**MATERIAL TO PROCESS**

==================================================

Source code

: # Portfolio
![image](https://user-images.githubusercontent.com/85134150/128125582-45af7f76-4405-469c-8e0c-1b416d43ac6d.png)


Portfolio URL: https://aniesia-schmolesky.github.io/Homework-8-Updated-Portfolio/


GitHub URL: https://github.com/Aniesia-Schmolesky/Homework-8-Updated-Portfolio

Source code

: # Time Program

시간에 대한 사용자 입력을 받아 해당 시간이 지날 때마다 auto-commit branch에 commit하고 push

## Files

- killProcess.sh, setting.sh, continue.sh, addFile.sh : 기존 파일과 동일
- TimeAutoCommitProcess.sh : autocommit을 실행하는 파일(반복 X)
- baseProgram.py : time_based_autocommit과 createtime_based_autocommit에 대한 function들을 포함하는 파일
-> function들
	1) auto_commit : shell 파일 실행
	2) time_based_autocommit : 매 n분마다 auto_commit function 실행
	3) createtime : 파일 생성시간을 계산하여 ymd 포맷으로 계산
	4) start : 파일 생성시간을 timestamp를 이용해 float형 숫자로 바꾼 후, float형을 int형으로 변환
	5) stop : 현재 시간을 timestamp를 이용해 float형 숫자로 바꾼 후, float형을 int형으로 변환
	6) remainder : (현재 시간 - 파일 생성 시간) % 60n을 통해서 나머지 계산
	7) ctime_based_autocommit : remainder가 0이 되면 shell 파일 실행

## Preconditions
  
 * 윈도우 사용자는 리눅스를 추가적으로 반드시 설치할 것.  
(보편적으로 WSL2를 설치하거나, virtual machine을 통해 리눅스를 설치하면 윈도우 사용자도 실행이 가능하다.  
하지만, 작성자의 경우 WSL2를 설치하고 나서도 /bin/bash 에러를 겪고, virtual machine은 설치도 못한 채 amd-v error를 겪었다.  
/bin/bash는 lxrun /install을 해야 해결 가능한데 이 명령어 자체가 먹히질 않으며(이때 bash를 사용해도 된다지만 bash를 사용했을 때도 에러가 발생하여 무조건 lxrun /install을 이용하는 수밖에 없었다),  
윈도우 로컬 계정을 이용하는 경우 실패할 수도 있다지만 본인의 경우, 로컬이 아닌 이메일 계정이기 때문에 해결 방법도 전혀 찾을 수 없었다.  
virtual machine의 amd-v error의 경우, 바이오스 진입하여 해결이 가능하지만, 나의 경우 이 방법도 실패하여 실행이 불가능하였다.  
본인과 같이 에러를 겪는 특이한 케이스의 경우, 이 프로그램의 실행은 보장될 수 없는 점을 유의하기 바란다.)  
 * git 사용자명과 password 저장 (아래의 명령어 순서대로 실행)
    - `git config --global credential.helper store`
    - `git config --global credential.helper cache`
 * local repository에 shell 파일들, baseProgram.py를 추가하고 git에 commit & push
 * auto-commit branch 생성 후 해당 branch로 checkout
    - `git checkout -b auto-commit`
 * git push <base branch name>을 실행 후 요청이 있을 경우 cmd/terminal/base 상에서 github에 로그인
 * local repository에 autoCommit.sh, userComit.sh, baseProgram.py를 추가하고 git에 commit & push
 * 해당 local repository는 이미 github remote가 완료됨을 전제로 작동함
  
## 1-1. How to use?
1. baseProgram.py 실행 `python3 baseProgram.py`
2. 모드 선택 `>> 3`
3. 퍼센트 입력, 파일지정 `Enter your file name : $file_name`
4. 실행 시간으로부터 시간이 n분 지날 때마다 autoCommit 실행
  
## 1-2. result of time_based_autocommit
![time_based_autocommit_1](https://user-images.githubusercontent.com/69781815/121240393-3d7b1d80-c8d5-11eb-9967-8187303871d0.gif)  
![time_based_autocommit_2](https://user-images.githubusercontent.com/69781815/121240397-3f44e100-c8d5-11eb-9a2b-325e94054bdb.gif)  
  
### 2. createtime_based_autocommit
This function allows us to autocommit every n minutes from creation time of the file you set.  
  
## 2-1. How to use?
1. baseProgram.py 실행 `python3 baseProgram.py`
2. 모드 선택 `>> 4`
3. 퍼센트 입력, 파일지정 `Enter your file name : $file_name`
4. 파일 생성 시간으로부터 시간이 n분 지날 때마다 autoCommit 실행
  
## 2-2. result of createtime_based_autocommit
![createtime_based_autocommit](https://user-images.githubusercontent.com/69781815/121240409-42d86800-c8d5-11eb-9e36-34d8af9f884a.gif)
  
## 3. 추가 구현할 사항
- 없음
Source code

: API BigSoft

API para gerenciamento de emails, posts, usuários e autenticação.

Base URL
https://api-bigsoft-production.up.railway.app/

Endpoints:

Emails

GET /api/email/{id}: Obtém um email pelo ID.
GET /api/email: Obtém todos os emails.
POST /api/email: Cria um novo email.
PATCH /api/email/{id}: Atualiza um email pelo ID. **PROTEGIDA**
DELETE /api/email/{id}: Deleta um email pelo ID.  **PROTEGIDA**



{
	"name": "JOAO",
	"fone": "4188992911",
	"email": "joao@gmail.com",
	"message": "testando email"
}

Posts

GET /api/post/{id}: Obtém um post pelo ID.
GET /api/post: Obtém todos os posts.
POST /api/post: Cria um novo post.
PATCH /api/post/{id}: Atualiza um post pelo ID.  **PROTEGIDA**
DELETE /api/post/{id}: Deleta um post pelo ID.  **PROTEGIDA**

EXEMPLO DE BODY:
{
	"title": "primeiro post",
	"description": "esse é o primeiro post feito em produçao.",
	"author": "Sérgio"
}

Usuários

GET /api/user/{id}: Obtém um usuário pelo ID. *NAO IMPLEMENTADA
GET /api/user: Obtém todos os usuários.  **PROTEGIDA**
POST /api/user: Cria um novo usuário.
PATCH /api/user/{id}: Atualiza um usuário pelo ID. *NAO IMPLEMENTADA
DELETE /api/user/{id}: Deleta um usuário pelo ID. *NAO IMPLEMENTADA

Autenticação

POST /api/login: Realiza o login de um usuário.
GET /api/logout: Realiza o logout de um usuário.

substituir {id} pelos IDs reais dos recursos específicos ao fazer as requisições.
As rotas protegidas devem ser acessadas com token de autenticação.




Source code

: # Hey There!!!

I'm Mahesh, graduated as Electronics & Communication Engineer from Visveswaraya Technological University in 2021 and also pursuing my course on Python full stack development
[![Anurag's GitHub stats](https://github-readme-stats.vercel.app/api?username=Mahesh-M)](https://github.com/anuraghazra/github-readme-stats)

==================================================

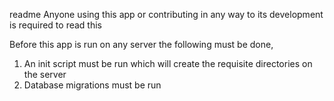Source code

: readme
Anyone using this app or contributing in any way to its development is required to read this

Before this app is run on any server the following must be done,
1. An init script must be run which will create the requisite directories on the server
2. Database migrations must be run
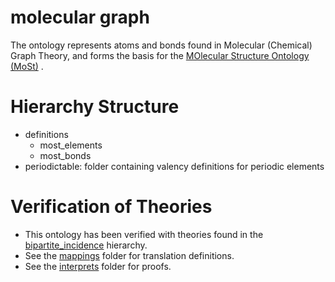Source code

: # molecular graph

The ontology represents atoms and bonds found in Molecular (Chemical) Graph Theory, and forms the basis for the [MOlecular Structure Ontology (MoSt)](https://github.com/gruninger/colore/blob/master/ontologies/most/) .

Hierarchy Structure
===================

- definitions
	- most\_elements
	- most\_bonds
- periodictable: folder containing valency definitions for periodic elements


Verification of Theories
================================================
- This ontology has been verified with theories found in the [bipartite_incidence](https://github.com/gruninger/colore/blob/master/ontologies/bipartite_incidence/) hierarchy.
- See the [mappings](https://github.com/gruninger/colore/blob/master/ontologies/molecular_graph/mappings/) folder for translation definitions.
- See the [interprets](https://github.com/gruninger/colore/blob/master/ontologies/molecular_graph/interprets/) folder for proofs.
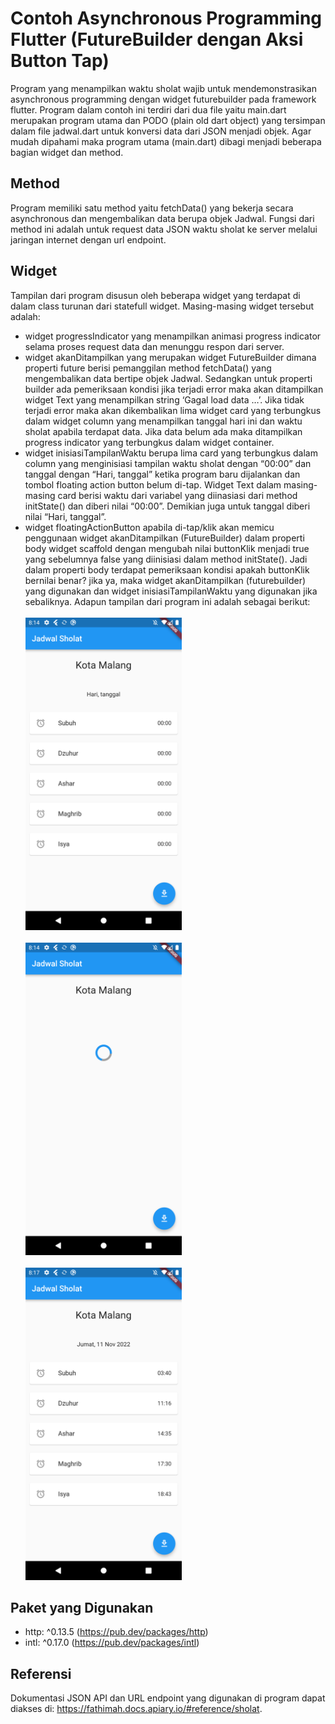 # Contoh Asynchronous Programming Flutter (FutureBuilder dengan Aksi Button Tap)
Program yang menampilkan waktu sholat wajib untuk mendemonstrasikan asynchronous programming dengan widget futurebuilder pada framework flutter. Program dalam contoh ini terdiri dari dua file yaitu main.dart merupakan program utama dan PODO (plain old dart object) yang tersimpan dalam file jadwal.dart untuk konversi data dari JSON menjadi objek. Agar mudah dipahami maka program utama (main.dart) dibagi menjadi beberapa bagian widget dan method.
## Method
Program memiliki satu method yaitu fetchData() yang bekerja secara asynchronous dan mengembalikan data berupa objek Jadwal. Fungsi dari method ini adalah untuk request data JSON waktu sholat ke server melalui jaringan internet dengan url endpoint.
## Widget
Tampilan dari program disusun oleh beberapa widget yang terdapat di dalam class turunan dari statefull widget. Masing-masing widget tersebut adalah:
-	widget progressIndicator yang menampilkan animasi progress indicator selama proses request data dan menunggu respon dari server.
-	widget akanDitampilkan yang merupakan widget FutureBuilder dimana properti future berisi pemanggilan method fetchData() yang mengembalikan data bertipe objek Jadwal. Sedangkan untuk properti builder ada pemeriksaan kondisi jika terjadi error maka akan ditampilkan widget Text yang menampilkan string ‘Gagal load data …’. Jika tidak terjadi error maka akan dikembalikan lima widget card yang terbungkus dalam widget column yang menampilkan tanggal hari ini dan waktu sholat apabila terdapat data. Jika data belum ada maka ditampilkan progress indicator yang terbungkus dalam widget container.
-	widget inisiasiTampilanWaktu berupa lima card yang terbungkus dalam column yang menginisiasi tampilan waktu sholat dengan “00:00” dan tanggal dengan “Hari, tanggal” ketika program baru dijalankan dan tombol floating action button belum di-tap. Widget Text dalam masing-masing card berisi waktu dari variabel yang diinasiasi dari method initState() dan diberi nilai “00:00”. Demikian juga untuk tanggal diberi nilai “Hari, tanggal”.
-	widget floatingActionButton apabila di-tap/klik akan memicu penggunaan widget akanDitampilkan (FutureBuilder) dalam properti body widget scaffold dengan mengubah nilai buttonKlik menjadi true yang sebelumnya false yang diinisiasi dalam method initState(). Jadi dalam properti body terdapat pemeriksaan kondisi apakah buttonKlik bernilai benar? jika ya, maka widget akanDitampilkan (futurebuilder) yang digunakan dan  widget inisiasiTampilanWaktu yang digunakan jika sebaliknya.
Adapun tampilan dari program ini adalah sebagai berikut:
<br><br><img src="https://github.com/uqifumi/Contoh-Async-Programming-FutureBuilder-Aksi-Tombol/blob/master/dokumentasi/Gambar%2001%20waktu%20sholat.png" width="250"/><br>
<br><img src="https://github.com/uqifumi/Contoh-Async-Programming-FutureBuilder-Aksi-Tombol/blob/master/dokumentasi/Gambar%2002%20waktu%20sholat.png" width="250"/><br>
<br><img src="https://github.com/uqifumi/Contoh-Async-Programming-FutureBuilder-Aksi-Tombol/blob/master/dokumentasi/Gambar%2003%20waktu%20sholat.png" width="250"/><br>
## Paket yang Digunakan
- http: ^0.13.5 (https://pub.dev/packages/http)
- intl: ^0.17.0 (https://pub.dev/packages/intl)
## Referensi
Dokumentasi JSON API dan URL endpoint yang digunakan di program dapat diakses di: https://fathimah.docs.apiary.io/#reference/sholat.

==================================================

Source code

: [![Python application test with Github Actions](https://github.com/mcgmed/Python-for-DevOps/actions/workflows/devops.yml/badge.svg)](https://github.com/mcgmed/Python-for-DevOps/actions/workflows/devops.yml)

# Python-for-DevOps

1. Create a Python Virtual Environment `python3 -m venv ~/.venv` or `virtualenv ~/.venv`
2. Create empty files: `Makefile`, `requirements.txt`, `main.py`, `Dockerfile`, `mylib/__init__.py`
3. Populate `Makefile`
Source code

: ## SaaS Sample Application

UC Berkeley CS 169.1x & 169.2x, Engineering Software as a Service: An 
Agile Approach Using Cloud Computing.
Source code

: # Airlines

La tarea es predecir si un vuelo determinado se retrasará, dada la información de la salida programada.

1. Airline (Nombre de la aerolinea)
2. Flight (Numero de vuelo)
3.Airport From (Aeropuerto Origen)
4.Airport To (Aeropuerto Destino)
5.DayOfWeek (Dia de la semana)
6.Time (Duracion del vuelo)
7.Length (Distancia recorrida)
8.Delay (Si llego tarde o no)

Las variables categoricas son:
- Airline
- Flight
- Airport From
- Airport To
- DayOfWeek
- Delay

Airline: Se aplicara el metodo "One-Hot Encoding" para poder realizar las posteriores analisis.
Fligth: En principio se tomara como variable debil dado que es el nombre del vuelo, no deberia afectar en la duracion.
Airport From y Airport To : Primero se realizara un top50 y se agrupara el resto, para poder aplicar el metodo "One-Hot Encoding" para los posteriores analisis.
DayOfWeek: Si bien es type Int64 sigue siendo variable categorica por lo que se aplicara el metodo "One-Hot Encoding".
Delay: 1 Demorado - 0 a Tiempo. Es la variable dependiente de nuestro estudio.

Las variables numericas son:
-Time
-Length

==================================================

**ACTIVITY**
Pull every line containing the word "ontology" out of the material and copy it.

**SOLUTION FOR THIS TASK**
The ontology represents atoms and bonds found in Molecular (Chemical) Graph Theory, and forms the basis for the [MOlecular Structure Ontology (MoSt)](https://github.com/gruninger/colore/blob/master/ontologies/most/) .
- This ontology has been verified with theories found in the [bipartite_incidence](https://github.com/gruninger/colore/blob/master/ontologies/bipartite_incidence/) hierarchy.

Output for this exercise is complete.